Esordio in solitaria per Allen Hughes (dopo i quattro film girati con il fratello Albert), “Broken City” è un progetto ambizioso per tematiche e per mezzi produttivi a disposizione, ma sostanzialmente deludente.
“Broken City”, infatti, lascia intravedere delle potenzialità cui non fanno mai seguito sviluppi interessanti quanto le premesse: si risolve, quindi, con l’essere un prodotto incapace di spiccare il volo e di essere convincente a pieno nel porsi come qualcosa di altro rispetto ad un canonico thriller. La componente più politica, infatti, rimane abbozzata, trattata e risolta con sommaria superficialità.

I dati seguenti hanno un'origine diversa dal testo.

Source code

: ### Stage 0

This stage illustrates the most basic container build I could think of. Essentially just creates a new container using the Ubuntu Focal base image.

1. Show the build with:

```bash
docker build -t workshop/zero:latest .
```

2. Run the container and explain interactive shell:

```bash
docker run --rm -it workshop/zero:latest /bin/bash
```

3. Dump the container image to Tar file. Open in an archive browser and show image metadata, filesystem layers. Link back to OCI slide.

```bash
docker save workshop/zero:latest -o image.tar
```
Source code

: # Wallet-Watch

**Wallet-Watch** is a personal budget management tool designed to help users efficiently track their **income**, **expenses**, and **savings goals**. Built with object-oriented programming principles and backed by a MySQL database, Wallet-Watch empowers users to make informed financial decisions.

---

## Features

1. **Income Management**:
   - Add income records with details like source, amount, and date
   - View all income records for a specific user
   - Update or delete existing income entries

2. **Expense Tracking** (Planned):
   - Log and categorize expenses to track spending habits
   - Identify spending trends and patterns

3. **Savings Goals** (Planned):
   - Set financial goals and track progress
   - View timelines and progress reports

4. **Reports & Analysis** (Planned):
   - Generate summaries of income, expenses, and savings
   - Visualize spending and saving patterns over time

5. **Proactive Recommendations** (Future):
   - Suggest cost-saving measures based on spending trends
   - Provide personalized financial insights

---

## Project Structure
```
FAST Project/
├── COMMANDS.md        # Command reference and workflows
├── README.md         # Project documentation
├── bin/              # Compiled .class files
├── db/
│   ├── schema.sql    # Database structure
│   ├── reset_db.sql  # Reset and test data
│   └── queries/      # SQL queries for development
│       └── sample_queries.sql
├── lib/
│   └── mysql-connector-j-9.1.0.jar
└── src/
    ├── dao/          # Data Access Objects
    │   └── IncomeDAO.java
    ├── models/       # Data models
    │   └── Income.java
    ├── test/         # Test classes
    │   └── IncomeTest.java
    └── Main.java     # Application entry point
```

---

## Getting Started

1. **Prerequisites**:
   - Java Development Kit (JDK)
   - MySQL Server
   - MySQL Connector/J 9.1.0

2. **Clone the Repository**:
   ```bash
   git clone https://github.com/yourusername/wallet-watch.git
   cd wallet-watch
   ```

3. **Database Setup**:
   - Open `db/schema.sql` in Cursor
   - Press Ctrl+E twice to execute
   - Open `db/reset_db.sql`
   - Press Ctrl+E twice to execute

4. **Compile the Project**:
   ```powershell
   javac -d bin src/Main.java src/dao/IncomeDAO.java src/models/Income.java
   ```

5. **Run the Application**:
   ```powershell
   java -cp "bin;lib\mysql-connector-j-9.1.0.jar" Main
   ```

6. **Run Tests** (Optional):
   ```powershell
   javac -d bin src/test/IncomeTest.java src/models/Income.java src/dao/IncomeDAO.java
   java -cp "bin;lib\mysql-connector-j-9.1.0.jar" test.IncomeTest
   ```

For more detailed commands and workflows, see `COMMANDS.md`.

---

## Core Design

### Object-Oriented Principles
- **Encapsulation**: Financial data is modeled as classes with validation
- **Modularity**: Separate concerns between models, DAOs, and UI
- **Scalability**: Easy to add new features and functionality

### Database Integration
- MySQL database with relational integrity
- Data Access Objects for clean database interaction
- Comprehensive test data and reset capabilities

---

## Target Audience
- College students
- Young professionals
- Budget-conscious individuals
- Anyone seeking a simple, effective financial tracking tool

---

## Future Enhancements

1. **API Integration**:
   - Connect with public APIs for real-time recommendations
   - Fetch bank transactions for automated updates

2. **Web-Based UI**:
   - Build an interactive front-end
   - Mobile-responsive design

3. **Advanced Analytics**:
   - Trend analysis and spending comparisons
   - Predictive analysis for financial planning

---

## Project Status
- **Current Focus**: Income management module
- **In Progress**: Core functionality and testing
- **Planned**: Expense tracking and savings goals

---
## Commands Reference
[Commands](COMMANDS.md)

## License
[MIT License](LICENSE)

La città di New York, ad esempio, contrariamente a quanto potrebbe suggerire il titolo del film, non è mai elemento integrante della narrazione; non partecipa mai alla creazione di un mood e alla valorizzazione della storia all’interno di un determinato contesto ambientale. La broken city, in sostanza, è poco più che spettatrice inerme delle malefatte dei protagonisti del film: uno sfondo, a tratti anche suggestivo, sostanzialmente vuoto, decorativo e fine a se stesso, incapace di farsi elemento integrativo.
Il film scorre in maniera anche piacevole, ma privo di sussulti, alieno da qualsiasi trovata capace di elevarlo dalla mediocrità del compitino ben svolto ma appesantito dalla prevedibilità e rapidamente dimenticabile.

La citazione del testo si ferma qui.